GPT-4o mini · Answer

To solve the expression $(8/9) \times (-3/4) \div (1/9) \times (-4/5) \div (3/5)$, we will follow the order of operations (multiplication and division left to right) and simplify as we go.

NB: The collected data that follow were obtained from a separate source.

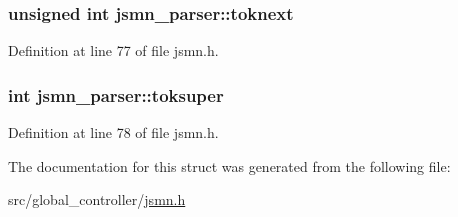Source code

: \hypertarget{structjsmn__parser_af640efd7d154218124a964b65f114bff}{
\subsubsection[{toknext}]{\setlength{\rightskip}{0pt plus 5cm}unsigned int jsmn\-\_\-parser\-::toknext}}\label{structjsmn__parser_af640efd7d154218124a964b65f114bff}


Definition at line 77 of file jsmn.\-h.

\hypertarget{structjsmn__parser_af11fcec48d9f1298909777a12f1d1e39}{
\subsubsection[{toksuper}]{\setlength{\rightskip}{0pt plus 5cm}int jsmn\-\_\-parser\-::toksuper}}\label{structjsmn__parser_af11fcec48d9f1298909777a12f1d1e39}


Definition at line 78 of file jsmn.\-h.



The documentation for this struct was generated from the following file\-:\begin{DoxyCompactItemize}
\item 
src/global\-\_\-controller/\hyperlink{global__controller_2jsmn_8h}{jsmn.\-h}\end{DoxyCompactItemize}
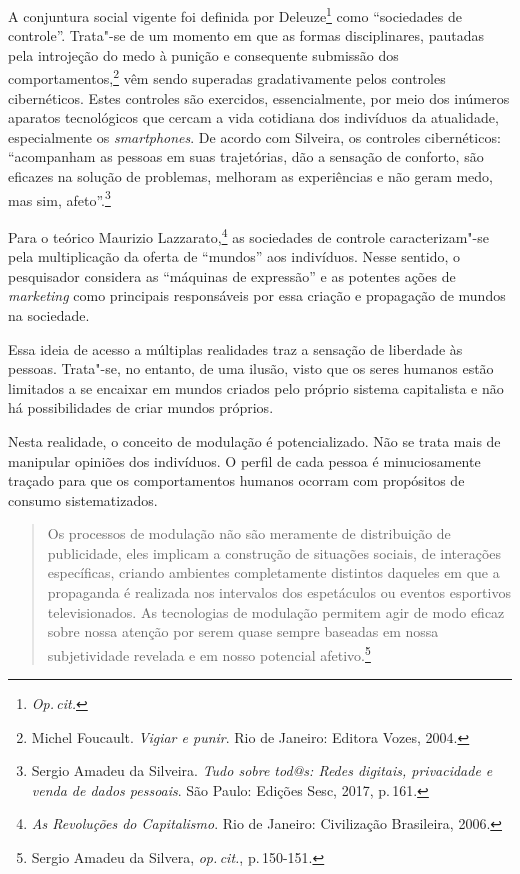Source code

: A conjuntura social vigente foi definida por Deleuze\footnote{\textit{Op.\,cit.}} como
``sociedades de controle''. Trata"-se de um momento em que as formas
disciplinares, pautadas pela introjeção do medo à punição e consequente
submissão dos comportamentos,\footnote{Michel Foucault. \emph{Vigiar e punir}. Rio de Janeiro: Editora Vozes, 2004.} vêm sendo superadas
gradativamente pelos controles cibernéticos. Estes controles são
exercidos, essencialmente, por meio dos inúmeros aparatos tecnológicos
que cercam a vida cotidiana dos indivíduos da atualidade, especialmente
os \emph{smartphones}. De acordo com Silveira, os
controles cibernéticos: ``acompanham as pessoas em suas trajetórias, dão
a sensação de conforto, são eficazes na solução de problemas, melhoram
as experiências e não geram medo, mas sim, afeto''.\footnote{Sergio Amadeu da Silveira. \emph{Tudo sobre tod@s: Redes digitais, privacidade e venda de dados pessoais}. São Paulo: Edições Sesc, 2017, p.\,161.}

Para o teórico Maurizio Lazzarato,\footnote{\emph{As Revoluções do Capitalismo}. Rio de
Janeiro: Civilização Brasileira, 2006.} as sociedades de controle
caracterizam"-se pela multiplicação da oferta de ``mundos'' aos
indivíduos. Nesse sentido, o pesquisador considera as ``máquinas de
expressão'' e as potentes ações de \emph{marketing} como principais
responsáveis por essa criação e propagação de mundos na sociedade.

Essa ideia de acesso a múltiplas realidades traz a sensação de liberdade
às pessoas. Trata"-se, no entanto, de uma ilusão, visto que os seres
humanos estão limitados a se encaixar em mundos criados pelo próprio
sistema capitalista e não há possibilidades de criar mundos próprios.

Nesta realidade, o conceito de modulação é potencializado. Não se trata
mais de manipular opiniões dos indivíduos. O perfil de cada pessoa é
minuciosamente traçado para que os comportamentos humanos ocorram com
propósitos de consumo sistematizados.

\begin{quote}
Os processos de modulação não são meramente de distribuição de
publicidade, eles implicam a construção de situações sociais, de
interações específicas, criando ambientes completamente distintos
daqueles em que a propaganda é realizada nos intervalos dos espetáculos
ou eventos esportivos televisionados. As tecnologias de modulação
permitem agir de modo eficaz sobre nossa atenção por serem quase sempre
baseadas em nossa subjetividade revelada e em nosso potencial afetivo.\footnote{Sergio Amadeu da Silvera, \textit{op.\,cit.}, p.\,150-151.}
\end{quote}

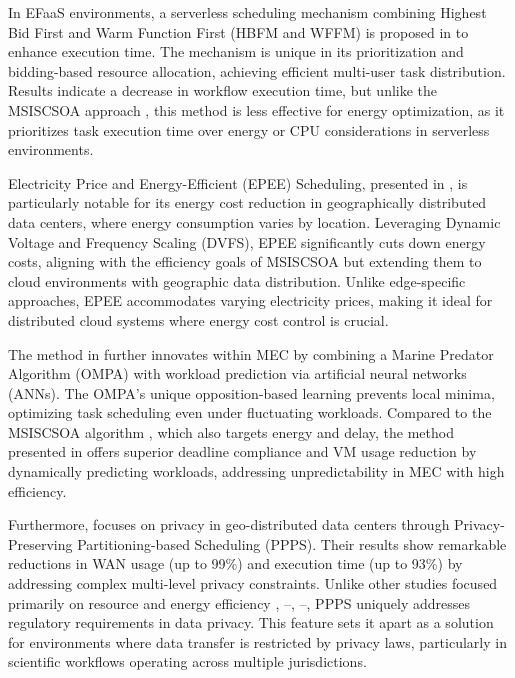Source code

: \documentclass[a4paper, final]{article}
\begin{document}
In EFaaS environments, a serverless scheduling mechanism combining Highest Bid First and Warm Function 
First (HBFM and WFFM) is proposed in \cite{bib:4_faas} to enhance execution time. The mechanism is unique 
in its prioritization and bidding-based resource allocation, achieving efficient multi-user task distribution. 
Results indicate a decrease in workflow execution time, but unlike the MSISCSOA approach \cite{bib:3_sandcat}, 
this method is less effective for energy optimization, as it prioritizes task execution time over energy or 
CPU considerations in serverless environments.

Electricity Price and Energy-Efficient (EPEE) Scheduling, presented in \cite{bib:5_epee}, is particularly 
notable for its energy cost reduction in geographically distributed data centers, where energy consumption 
varies by location. Leveraging Dynamic Voltage and Frequency Scaling (DVFS), EPEE significantly cuts down
energy costs, aligning with the efficiency goals of MSISCSOA \cite{bib:3_sandcat} but extending them to cloud 
environments with geographic data distribution. Unlike edge-specific approaches, EPEE accommodates varying 
electricity prices, making it ideal for distributed cloud systems where energy cost control is crucial.

The method in \cite{bib:6_marine} further innovates within MEC by combining a Marine Predator Algorithm 
(OMPA) with workload prediction via artificial neural networks (ANNs). The OMPA’s unique opposition-based 
learning prevents local minima, optimizing task scheduling even under fluctuating workloads. Compared to the 
MSISCSOA algorithm \cite{bib:3_sandcat}, which also targets energy and delay, the method presented in 
\cite{bib:6_marine} offers superior deadline compliance and VM usage reduction by dynamically predicting 
workloads, addressing unpredictability in MEC with high efficiency.

Furthermore, \cite{bib:7_ppps} focuses on privacy in geo-distributed data centers through Privacy-Preserving 
Partitioning-based Scheduling (PPPS). Their results show remarkable reductions in WAN usage (up to 99\%) 
and execution time (up to 93\%) by addressing complex multi-level privacy constraints. Unlike other studies 
focused primarily on resource and energy efficiency \cite{bib:1_acrl}, 
\cite{bib:3_sandcat}--\cite{bib:6_marine}, \cite{bib:8}--\cite{bib:10}, PPPS uniquely addresses regulatory 
requirements in data privacy. This feature sets it apart as a solution for environments where data transfer 
is restricted by privacy laws, particularly in scientific workflows operating across multiple jurisdictions.
\end{document}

Let's rewrite the expression for clarity: $$ \left( \frac{8}{9} \times \frac{-3}{4} \right) \div \left( \frac{1}{9} \times \frac{-4}{5} \right) \div \left( \frac{3}{5} \right) $$ We can turn the divisions into multiplications by using the reciprocal: $$ \frac{8}{9} \times \frac{-3}{4} \times \frac{9}{1} \times \frac{-5}{4} \times \frac{5}{3} $$ Now let's simplify the expression in steps. 1. **Calculate the first multiplication:** $$ \frac{8}{9} \times \frac{-3}{4} = \frac{8 \times -3}{9 \times 4} = \frac{-24}{36} = \frac{-2}{3} $$ 2. **Next, multiply by $\frac{9}{1}$:** $$ \frac{-2}{3} \times \frac{9}{1} = \frac{-2 \times 9}{3 \times 1} = \frac{-18}{3} = -6 $$ 3. **Now multiply by $\frac{-5}{4}$:** $$ -6 \times \frac{-5}{4} = \frac{-6 \times -5}{1 \times 4} = \frac{30}{4} = \frac{15}{2} $$ 4. **Finally, multiply by $\frac{5}{3}$:** $$ \frac{15}{2} \times \frac{5}{3} = \frac{15 \times 5}{2 \times 3} = \frac{75}{6} = \frac{25}{2} $$ Thus, the final result is $$ \frac{25}{2} $$ So, the solution to the expression is $\mathbf{\frac{25}{2}}$.